* [Task brief] Of the lines below, write out exactly those from the line with "- 放大镜下看消费者：" through the line with "1) 平台可以大幅提升用户数", both included, and skip the rest.

* [Materials provided]
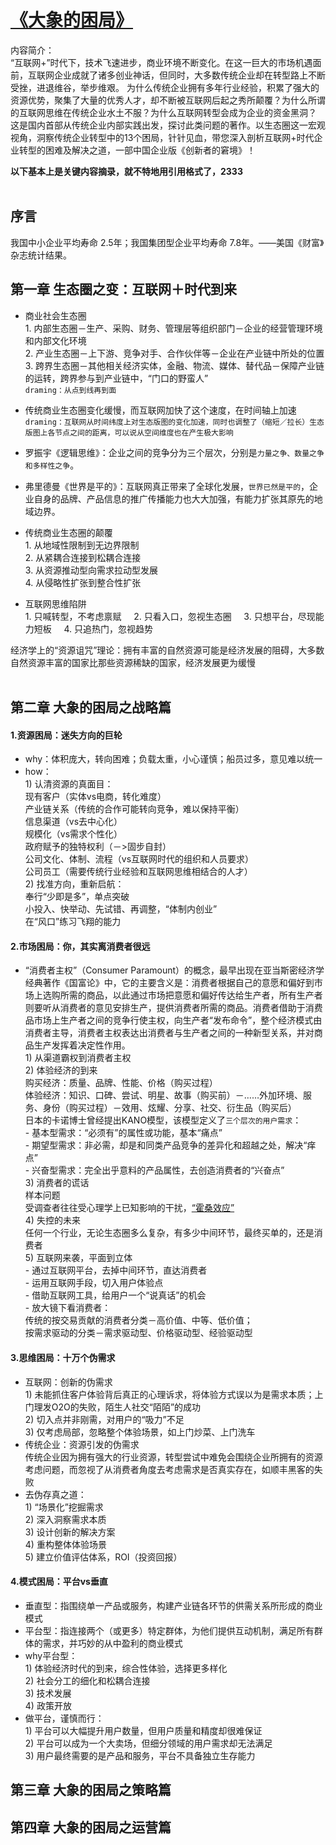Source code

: # [《大象的困局》](https://item.jd.com/11876595.html?dist=jd)  

内容简介：    
“互联网+”时代下，技术飞速进步，商业环境不断变化。在这一巨大的市场机遇面前，互联网企业成就了诸多创业神话，但同时，大多数传统企业却在转型路上不断受挫，进退维谷，举步维艰。
为什么传统企业拥有多年行业经验，积累了强大的资源优势，聚集了大量的优秀人才，却不断被互联网后起之秀所颠覆？为什么所谓的互联网思维在传统企业水土不服？为什么互联网转型会成为企业的资金黑洞？
这是国内首部从传统企业内部实践出发，探讨此类问题的著作。以生态圈这一宏观视角，洞察传统企业转型中的13个困局，针针见血，带您深入剖析互联网+时代企业转型的困难及解决之道，一部中国企业版《创新者的窘境》！ 
     
**以下基本上是关键内容摘录，就不特地用引用格式了，2333**            
           
## 序言  
     
我国中小企业平均寿命 2.5年；我国集团型企业平均寿命 7.8年。——美国《财富》杂志统计结果。           
         
## 第一章 生态圈之变：互联网＋时代到来       
       
- 商业社会生态圈         
      1. 内部生态圈－生产、采购、财务、管理层等组织部门－企业的经营管理环境和内部文化环境     
      2. 产业生态圈－上下游、竞争对手、合作伙伴等－企业在产业链中所处的位置     
      3. 跨界生态圈－其他相关经济实体，金融、物流、媒体、替代品－保障产业链的运转，跨界参与到产业链中，“门口的野蛮人”      
      `draming：从点到线再到面`     
    
- 传统商业生态圈变化缓慢，而互联网加快了这个速度，在时间轴上加速      
      `draming：互联网从时间纬度上对生态版图的变化加速，同时也调整了（缩短／拉长）生态版图上各节点之间的距离，可以说从空间维度也在产生极大影响`  
          
- 罗振宇《逻辑思维》：企业之间的竞争分为三个层次，分别是`力量之争、数量之争和多样性之争`。       
       
- 弗里德曼《世界是平的》：互联网真正带来了全球化发展，`世界已然是平的`，企业自身的品牌、产品信息的推广传播能力也大大加强，有能力扩张其原先的地域边界。        
       
- 传统商业生态圈的颠覆       
      1. 从地域性限制到无边界限制      
      2. 从紧耦合连接到松耦合连接     
      3. 从资源推动型向需求拉动型发展     
      4. 从侵略性扩张到整合性扩张      
     
- 互联网思维陷阱    
      1. 只喊转型，不考虑禀赋     
      2. 只看入口，忽视生态圈     
      3. 只想平台，尽现能力短板     
      4. 只追热门，忽视趋势            
      
经济学上的“资源诅咒”理论：拥有丰富的自然资源可能是经济发展的阻碍，大多数自然资源丰富的国家比那些资源稀缺的国家，经济发展更为缓慢     
          
## 第二章 大象的困局之战略篇      
      
#### 1.资源困局：迷失方向的巨轮     
- why：体积庞大，转向困难；负载太重，小心谨慎；船员过多，意见难以统一            
- how：         
      1) 认清资源的真面目：         
      现有客户（实体vs电商，转化难度）         
      产业链关系（传统的合作可能转向竞争，难以保持平衡）         
      信息渠道（vs去中心化）         
      规模化（vs需求个性化）         
      政府赋予的独特权利（－>固步自封）         
      公司文化、体制、流程（vs互联网时代的组织和人员要求）         
      公司员工（需要传统行业经验和互联网思维相结合的人才）         
      2) 找准方向，重新启航：         
      奉行“少即是多”，单点突破         
      小投入、快举动、先试错、再调整，“体制内创业”         
      在“风口”练习飞翔的能力     
     
#### 2.市场困局：你，其实离消费者很远          
- “消费者主权”（Consumer Paramount）的概念，最早出现在亚当斯密经济学经典著作《国富论》中，它的主要含义是：消费者根据自己的意愿和偏好到市场上选购所需的商品，以此通过市场把意愿和偏好传达给生产者，所有生产者则要听从消费者的意见安排生产，提供消费者所需的商品。消费者借助于消费品市场上生产者之间的竞争行使主权，向生产者“发布命令”，整个经济模式由消费者主导，消费者主权表达出消费者与生产者之间的一种新型关系，并对商品生产发挥着决定性作用。         
      1) 从渠道霸权到消费者主权         
      2) 体验经济的到来         
      购买经济：质量、品牌、性能、价格（购买过程）         
      体验经济：知识、口碑、尝试、明星、故事（购买前）－……外加环境、服务、身份（购买过程）－效用、炫耀、分享、社交、衍生品（购买后）         
      日本的卡诺博士曾经提出KANO模型，该模型定义了`三个层次的用户需求`：         
        - 基本型需求：“必须有”的属性或功能，基本“痛点”         
        - 期望型需求：非必需，却是和同类产品竞争的差异化和超越之处，解决“痒点”         
        - 兴奋型需求：完全出乎意料的产品属性，去创造消费者的“兴奋点”         
      3) 消费者的谎话         
      样本问题         
      受调查者往往受心理学上已知影响的干扰，[“霍桑效应”](https://baike.baidu.com/item/%E9%9C%8D%E6%A1%91%E6%95%88%E5%BA%94/759713?fr=aladdin)         
      4) 失控的未来         
      任何一个行业，无论生态圈多么复杂，有多少中间环节，最终买单的，还是消费者         
      5) 互联网来袭，平面到立体         
        - 通过互联网平台，去掉中间环节，直达消费者         
        - 运用互联网手段，切入用户体验点         
        - 借助互联网工具，给用户一个“说真话”的机会         
        - 放大镜下看消费者：         
        传统的按交易贡献的消费者分类－高价值、中等、低价值；         
        按需求驱动的分类－需求驱动型、价格驱动型、经验驱动型      
     
#### 3.思维困局：十万个伪需求         
- 互联网：创新的伪需求         
      1) 未能抓住客户体验背后真正的心理诉求，将体验方式误以为是需求本质；上门理发O2O的失败，陌生人社交“陌陌”的成功         
      2) 切入点并非刚需，对用户的“吸力”不足         
      3) 仅考虑局部，忽略整个体验场景，如上门炒菜、上门洗车     
- 传统企业：资源引发的伪需求         
      传统企业因为拥有强大的行业资源，转型尝试中难免会围绕企业所拥有的资源考虑问题，而忽视了从消费者角度去考虑需求是否真实存在，如顺丰黑客的失败     
- 去伪存真之道：         
      1) “场景化”挖掘需求         
      2) 深入洞察需求本质         
      3) 设计创新的解决方案         
      4) 重构整体体验场景         
      5) 建立价值评估体系，ROI（投资回报）    
       
#### 4.模式困局：平台vs垂直    
- 垂直型：指围绕单一产品或服务，构建产业链各环节的供需关系所形成的商业模式     
- 平台型：指连接两个（或更多）特定群体，为他们提供互动机制，满足所有群体的需求，并巧妙的从中盈利的商业模式     
- why平台型：         
      1) 体验经济时代的到来，综合性体验，选择更多样化         
      2) 社会分工的细化和松耦合连接         
      3) 技术发展         
      4) 政策开放    
- 做平台，谨慎而行：         
      1) 平台可以大幅提升用户数量，但用户质量和精度却很难保证         
      2) 平台可以成为一个大卖场，但细分领域的用户需求却无法满足         
      3) 用户最终需要的是产品和服务，平台不具备独立生存能力     
       
## 第三章 大象的困局之策略篇        
## 第四章 大象的困局之运营篇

* [Answer space]
        - 放大镜下看消费者：         
        传统的按交易贡献的消费者分类－高价值、中等、低价值；         
        按需求驱动的分类－需求驱动型、价格驱动型、经验驱动型      
     
#### 3.思维困局：十万个伪需求         
- 互联网：创新的伪需求         
      1) 未能抓住客户体验背后真正的心理诉求，将体验方式误以为是需求本质；上门理发O2O的失败，陌生人社交“陌陌”的成功         
      2) 切入点并非刚需，对用户的“吸力”不足         
      3) 仅考虑局部，忽略整个体验场景，如上门炒菜、上门洗车     
- 传统企业：资源引发的伪需求         
      传统企业因为拥有强大的行业资源，转型尝试中难免会围绕企业所拥有的资源考虑问题，而忽视了从消费者角度去考虑需求是否真实存在，如顺丰黑客的失败     
- 去伪存真之道：         
      1) “场景化”挖掘需求         
      2) 深入洞察需求本质         
      3) 设计创新的解决方案         
      4) 重构整体体验场景         
      5) 建立价值评估体系，ROI（投资回报）    
       
#### 4.模式困局：平台vs垂直    
- 垂直型：指围绕单一产品或服务，构建产业链各环节的供需关系所形成的商业模式     
- 平台型：指连接两个（或更多）特定群体，为他们提供互动机制，满足所有群体的需求，并巧妙的从中盈利的商业模式     
- why平台型：         
      1) 体验经济时代的到来，综合性体验，选择更多样化         
      2) 社会分工的细化和松耦合连接         
      3) 技术发展         
      4) 政策开放    
- 做平台，谨慎而行：         
      1) 平台可以大幅提升用户数量，但用户质量和精度却很难保证         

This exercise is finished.